### Task to complete
Please repeat the lines below, exactly and only, from the one that holds "### ⚠️ **KLUCZOWE BRAKI:**" through the one that holds "### 🎯 **REKOMENDACJA KOŃCOWA:**".
Data shown Block Start
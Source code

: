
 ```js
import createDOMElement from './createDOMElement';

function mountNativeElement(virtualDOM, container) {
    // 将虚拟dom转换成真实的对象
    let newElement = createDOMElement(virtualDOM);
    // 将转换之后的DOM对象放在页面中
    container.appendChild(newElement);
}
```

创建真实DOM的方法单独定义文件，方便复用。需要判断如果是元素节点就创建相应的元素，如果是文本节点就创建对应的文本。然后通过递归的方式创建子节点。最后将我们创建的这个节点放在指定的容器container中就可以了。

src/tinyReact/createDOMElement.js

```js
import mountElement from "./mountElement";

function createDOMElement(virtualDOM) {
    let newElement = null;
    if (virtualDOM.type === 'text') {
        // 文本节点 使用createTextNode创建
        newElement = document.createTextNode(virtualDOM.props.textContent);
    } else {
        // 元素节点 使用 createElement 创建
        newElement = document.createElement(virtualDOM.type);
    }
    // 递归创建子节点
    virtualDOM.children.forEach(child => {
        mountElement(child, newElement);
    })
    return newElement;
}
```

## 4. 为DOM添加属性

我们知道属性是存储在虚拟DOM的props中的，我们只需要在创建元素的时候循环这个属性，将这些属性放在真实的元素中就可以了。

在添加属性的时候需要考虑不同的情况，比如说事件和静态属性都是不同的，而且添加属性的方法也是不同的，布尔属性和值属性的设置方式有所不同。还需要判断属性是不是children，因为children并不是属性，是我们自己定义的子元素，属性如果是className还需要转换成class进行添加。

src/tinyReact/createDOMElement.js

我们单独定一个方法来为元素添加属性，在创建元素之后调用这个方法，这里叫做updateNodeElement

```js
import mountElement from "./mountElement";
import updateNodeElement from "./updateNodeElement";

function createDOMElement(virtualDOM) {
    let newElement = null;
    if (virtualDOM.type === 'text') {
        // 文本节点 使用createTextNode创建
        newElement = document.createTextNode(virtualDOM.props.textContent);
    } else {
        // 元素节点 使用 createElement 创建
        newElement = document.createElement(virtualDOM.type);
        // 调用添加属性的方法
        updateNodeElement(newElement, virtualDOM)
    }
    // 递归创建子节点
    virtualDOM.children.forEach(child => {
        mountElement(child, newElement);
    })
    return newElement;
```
Data shown Block End
Data shown Block Start
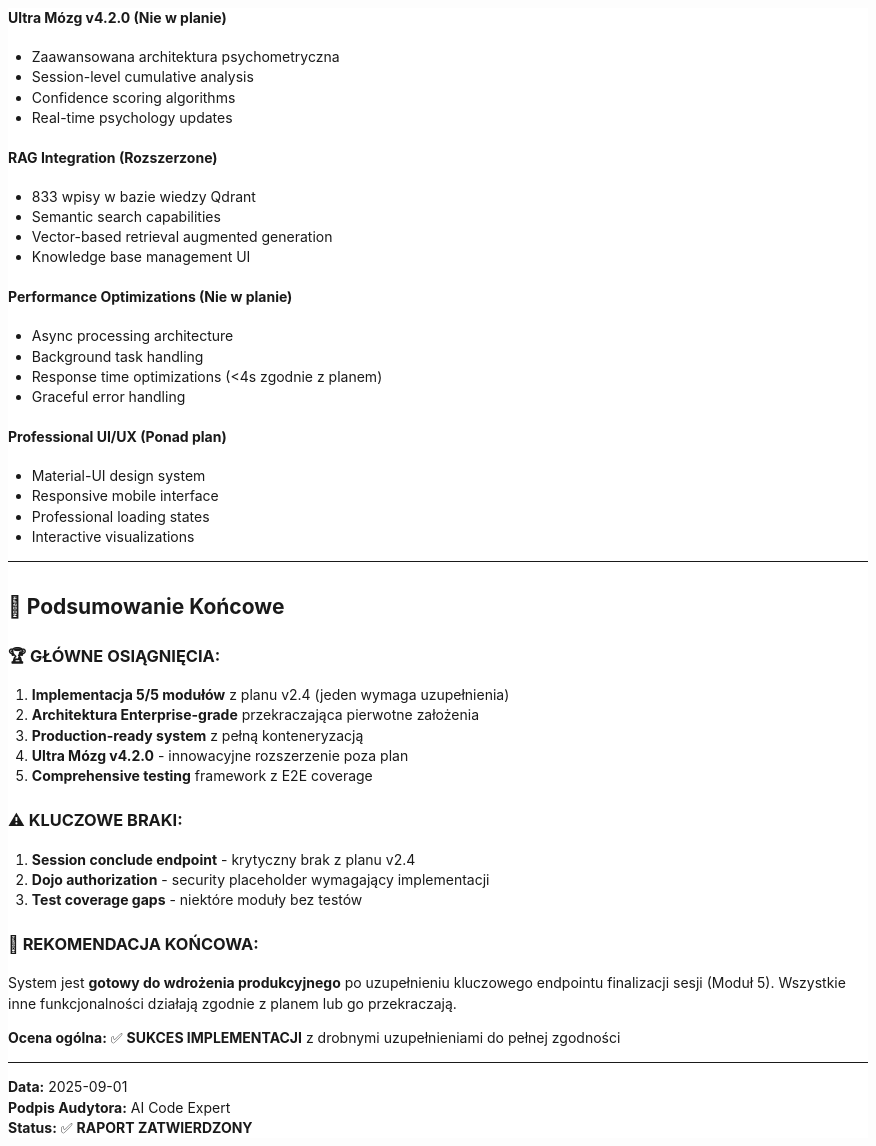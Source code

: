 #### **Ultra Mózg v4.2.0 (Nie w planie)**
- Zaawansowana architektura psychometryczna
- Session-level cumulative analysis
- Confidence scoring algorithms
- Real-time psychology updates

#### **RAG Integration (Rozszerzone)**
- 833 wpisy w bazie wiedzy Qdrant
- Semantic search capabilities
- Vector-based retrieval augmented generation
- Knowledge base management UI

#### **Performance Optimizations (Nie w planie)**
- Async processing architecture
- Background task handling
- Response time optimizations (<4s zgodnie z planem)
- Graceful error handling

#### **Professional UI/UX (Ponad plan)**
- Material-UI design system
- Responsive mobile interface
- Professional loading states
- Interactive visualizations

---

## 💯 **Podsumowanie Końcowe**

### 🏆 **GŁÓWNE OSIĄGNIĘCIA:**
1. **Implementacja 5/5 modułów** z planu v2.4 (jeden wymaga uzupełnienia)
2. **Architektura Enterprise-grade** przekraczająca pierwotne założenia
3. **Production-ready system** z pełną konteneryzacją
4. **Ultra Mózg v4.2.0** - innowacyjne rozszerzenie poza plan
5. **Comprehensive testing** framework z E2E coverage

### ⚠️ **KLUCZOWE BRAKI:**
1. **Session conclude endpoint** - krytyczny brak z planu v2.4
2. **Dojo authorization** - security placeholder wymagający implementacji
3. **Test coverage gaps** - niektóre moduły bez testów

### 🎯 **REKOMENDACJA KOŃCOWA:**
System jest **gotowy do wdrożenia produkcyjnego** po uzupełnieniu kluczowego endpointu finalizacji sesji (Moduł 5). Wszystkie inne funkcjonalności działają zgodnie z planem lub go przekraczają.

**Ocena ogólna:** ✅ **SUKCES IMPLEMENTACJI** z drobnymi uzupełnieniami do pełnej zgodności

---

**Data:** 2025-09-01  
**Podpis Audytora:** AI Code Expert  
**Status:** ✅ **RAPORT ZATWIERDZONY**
Data shown Block End
### Response area
### ⚠️ **KLUCZOWE BRAKI:**
1. **Session conclude endpoint** - krytyczny brak z planu v2.4
2. **Dojo authorization** - security placeholder wymagający implementacji
3. **Test coverage gaps** - niektóre moduły bez testów

### 🎯 **REKOMENDACJA KOŃCOWA:**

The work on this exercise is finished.